Friday, August 18, 2006

On the importance of functional testing

I did not need further proof of the fact that functional tests are a vital piece in a project's overall testing strategy. I got that proof anyway last night, while watching the Pybots buildmaster status page. I noticed that the Twisted unit tests were failing, but not because of errors within the Twisted package, but because pre-requisite packages such as ZopeInterface could not be installed anymore. If you followed my post on setting up a Pybots buildslave, you know that before running the Twisted unit tests, I attempt to instal ZopeInterface and other packages using the newly-built python binary, via "/tmp/python-buildbot/local/bin/python setup.py install".

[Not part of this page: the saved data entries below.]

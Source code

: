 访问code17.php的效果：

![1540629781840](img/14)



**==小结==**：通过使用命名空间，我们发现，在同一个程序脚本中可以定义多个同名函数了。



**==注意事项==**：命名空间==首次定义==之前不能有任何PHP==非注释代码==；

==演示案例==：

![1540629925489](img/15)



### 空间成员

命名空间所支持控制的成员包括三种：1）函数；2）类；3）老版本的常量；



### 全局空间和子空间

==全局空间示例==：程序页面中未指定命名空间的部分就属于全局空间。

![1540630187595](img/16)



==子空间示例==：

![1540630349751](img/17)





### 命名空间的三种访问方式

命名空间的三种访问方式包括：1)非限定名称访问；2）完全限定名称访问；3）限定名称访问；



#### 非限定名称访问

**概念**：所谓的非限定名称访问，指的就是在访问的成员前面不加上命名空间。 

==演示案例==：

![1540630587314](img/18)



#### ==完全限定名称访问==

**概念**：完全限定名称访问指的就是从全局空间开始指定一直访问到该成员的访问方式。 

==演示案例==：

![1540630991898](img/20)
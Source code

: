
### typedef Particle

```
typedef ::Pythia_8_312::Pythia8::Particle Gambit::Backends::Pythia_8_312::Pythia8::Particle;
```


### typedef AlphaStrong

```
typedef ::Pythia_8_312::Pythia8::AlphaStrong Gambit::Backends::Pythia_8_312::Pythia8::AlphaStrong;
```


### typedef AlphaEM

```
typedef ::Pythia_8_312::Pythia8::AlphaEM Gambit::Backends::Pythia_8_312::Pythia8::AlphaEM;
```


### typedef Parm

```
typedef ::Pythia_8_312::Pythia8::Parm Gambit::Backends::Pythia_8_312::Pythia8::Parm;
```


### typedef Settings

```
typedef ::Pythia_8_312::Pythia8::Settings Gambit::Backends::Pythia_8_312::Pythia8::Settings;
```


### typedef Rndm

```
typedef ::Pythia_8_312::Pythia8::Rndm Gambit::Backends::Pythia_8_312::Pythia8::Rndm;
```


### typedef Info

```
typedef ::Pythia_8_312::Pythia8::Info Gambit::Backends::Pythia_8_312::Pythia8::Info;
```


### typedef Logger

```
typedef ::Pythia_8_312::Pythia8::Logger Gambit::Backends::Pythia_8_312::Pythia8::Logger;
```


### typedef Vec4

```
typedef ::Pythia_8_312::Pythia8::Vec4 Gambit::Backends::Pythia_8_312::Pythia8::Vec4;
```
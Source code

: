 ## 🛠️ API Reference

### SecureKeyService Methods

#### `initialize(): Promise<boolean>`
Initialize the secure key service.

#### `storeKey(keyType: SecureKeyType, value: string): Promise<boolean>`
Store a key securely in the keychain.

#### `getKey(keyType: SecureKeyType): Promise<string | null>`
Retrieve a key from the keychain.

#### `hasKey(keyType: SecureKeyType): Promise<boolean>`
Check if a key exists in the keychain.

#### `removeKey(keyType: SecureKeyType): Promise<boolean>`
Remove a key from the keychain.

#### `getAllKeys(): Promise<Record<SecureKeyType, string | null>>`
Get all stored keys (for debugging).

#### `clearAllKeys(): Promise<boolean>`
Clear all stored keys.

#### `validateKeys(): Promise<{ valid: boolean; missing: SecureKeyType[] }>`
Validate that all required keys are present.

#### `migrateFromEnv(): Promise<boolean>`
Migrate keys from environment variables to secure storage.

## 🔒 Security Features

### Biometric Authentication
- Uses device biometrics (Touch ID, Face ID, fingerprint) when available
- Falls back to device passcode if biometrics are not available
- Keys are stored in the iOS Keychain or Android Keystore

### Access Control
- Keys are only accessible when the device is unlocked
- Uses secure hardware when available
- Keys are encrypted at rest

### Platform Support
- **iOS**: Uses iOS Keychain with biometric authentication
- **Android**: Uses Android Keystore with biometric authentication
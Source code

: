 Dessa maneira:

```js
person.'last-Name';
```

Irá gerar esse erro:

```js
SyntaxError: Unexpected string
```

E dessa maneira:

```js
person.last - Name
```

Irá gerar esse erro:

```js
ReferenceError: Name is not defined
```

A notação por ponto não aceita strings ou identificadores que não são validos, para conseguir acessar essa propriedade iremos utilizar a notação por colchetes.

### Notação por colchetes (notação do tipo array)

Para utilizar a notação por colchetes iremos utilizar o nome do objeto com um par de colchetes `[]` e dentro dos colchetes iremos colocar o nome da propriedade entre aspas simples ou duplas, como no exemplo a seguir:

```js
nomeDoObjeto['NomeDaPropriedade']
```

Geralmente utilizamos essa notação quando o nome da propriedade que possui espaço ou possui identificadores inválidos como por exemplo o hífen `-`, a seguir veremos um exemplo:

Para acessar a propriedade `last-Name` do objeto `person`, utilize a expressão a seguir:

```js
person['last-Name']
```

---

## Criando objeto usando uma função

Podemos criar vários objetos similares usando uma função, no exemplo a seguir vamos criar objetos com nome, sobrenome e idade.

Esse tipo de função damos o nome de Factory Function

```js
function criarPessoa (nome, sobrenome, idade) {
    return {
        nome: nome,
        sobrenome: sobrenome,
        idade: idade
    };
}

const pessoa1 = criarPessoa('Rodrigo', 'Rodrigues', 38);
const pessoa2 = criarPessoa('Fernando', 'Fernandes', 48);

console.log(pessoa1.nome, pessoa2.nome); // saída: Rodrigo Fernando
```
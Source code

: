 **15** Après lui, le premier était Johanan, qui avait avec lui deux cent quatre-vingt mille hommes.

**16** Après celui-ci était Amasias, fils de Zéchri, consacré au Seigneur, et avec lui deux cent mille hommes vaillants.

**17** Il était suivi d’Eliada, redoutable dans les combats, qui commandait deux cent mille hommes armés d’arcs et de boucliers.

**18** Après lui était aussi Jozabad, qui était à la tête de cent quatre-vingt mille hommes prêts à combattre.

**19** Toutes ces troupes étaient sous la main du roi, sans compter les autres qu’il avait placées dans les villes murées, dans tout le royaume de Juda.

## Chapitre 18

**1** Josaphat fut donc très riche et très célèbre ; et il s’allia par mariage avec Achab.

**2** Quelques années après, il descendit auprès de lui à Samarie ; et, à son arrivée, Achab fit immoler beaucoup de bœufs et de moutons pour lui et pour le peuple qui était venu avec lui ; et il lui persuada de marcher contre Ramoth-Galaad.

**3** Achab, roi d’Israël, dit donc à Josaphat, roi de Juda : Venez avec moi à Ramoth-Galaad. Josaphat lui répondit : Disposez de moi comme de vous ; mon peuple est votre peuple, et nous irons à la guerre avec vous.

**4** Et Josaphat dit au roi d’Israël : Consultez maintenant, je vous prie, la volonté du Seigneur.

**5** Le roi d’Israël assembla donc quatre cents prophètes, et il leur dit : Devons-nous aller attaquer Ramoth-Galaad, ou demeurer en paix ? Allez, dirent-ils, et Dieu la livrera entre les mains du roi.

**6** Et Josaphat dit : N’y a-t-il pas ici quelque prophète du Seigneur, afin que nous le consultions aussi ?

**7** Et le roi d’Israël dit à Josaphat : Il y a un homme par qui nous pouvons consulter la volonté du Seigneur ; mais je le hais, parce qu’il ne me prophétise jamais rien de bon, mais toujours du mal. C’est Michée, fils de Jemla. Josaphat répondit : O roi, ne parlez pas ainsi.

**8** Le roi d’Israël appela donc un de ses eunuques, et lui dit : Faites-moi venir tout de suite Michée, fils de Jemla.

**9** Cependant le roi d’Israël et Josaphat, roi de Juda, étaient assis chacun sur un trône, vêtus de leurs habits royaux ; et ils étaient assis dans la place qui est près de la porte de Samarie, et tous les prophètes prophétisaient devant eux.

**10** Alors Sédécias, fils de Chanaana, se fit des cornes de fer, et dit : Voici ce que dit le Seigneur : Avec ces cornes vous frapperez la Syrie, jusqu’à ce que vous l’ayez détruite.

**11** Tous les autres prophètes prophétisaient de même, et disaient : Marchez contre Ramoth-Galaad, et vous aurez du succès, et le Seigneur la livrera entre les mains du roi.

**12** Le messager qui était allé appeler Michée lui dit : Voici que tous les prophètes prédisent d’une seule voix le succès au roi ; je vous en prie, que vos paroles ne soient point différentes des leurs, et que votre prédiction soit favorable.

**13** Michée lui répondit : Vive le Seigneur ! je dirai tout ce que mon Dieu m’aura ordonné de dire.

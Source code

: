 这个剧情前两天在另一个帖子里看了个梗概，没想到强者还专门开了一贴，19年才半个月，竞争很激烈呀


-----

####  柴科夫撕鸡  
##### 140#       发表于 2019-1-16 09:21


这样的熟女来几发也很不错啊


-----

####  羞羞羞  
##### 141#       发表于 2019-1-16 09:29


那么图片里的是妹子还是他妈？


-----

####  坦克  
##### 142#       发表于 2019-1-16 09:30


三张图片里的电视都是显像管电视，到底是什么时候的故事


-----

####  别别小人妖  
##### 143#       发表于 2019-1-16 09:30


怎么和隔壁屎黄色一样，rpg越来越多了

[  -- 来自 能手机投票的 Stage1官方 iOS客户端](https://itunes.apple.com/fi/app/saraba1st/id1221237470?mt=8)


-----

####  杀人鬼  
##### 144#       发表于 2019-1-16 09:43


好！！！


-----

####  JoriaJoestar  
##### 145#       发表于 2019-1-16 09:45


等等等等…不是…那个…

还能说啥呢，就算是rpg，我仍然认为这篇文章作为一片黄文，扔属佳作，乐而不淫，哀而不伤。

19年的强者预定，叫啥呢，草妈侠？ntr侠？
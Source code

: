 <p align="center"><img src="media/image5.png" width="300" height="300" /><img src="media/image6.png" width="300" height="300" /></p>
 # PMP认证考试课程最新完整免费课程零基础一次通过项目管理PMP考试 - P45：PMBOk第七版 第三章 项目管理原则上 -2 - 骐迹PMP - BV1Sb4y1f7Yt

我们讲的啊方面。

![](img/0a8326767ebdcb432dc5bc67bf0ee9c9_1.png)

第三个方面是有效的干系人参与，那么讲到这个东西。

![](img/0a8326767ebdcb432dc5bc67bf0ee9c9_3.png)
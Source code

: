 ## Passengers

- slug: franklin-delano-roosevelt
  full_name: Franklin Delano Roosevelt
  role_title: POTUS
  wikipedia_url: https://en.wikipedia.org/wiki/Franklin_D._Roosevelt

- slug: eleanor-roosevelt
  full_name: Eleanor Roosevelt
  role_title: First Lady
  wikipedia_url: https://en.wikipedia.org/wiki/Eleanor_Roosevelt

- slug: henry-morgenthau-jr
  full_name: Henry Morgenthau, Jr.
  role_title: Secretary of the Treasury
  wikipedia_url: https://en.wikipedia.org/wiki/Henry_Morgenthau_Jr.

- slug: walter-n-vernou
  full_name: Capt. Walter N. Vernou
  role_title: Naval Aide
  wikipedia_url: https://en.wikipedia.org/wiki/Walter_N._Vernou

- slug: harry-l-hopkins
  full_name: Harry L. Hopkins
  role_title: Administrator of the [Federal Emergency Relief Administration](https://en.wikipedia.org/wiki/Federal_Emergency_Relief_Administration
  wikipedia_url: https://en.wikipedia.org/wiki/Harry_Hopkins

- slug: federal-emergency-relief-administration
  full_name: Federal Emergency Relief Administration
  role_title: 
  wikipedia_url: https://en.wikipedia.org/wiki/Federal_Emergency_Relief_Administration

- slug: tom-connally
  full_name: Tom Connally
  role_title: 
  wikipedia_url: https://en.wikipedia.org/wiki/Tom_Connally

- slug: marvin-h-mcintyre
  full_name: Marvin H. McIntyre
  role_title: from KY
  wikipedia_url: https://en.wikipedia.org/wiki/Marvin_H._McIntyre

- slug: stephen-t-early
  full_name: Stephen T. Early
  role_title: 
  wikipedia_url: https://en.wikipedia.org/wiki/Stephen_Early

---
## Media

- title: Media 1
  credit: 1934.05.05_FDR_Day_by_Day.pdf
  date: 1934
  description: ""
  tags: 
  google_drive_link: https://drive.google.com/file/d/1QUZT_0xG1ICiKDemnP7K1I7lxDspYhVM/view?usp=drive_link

Well, all of a sudden last night this last command was failing with errors such as:
error: invalid Python installation:
unable to open /tmp/python-buildbot/local/lib/python2.6/config/Makefile
(No such file or directory)

This proved to be was a transient error, due to some recent checkins that modified the release numbers in the python svn trunk from 2.5 to 2.6. This issue was fixed within an hour, but the interesting thing to me was that, while this step was failing in the Pybots Twisted tests, the Python builbots running the Python-specific unit tests against the trunk were merrily chugging along, green and happy (at least on Unix platforms). This was of course to be expected, since nothing major changed as far as the internal Python unit tests were concerned. However, when running a functional test involving the newly-built Python binary -- and in my case that functional test consisted simply in running "python setup.py install" on some packages -- things started to break.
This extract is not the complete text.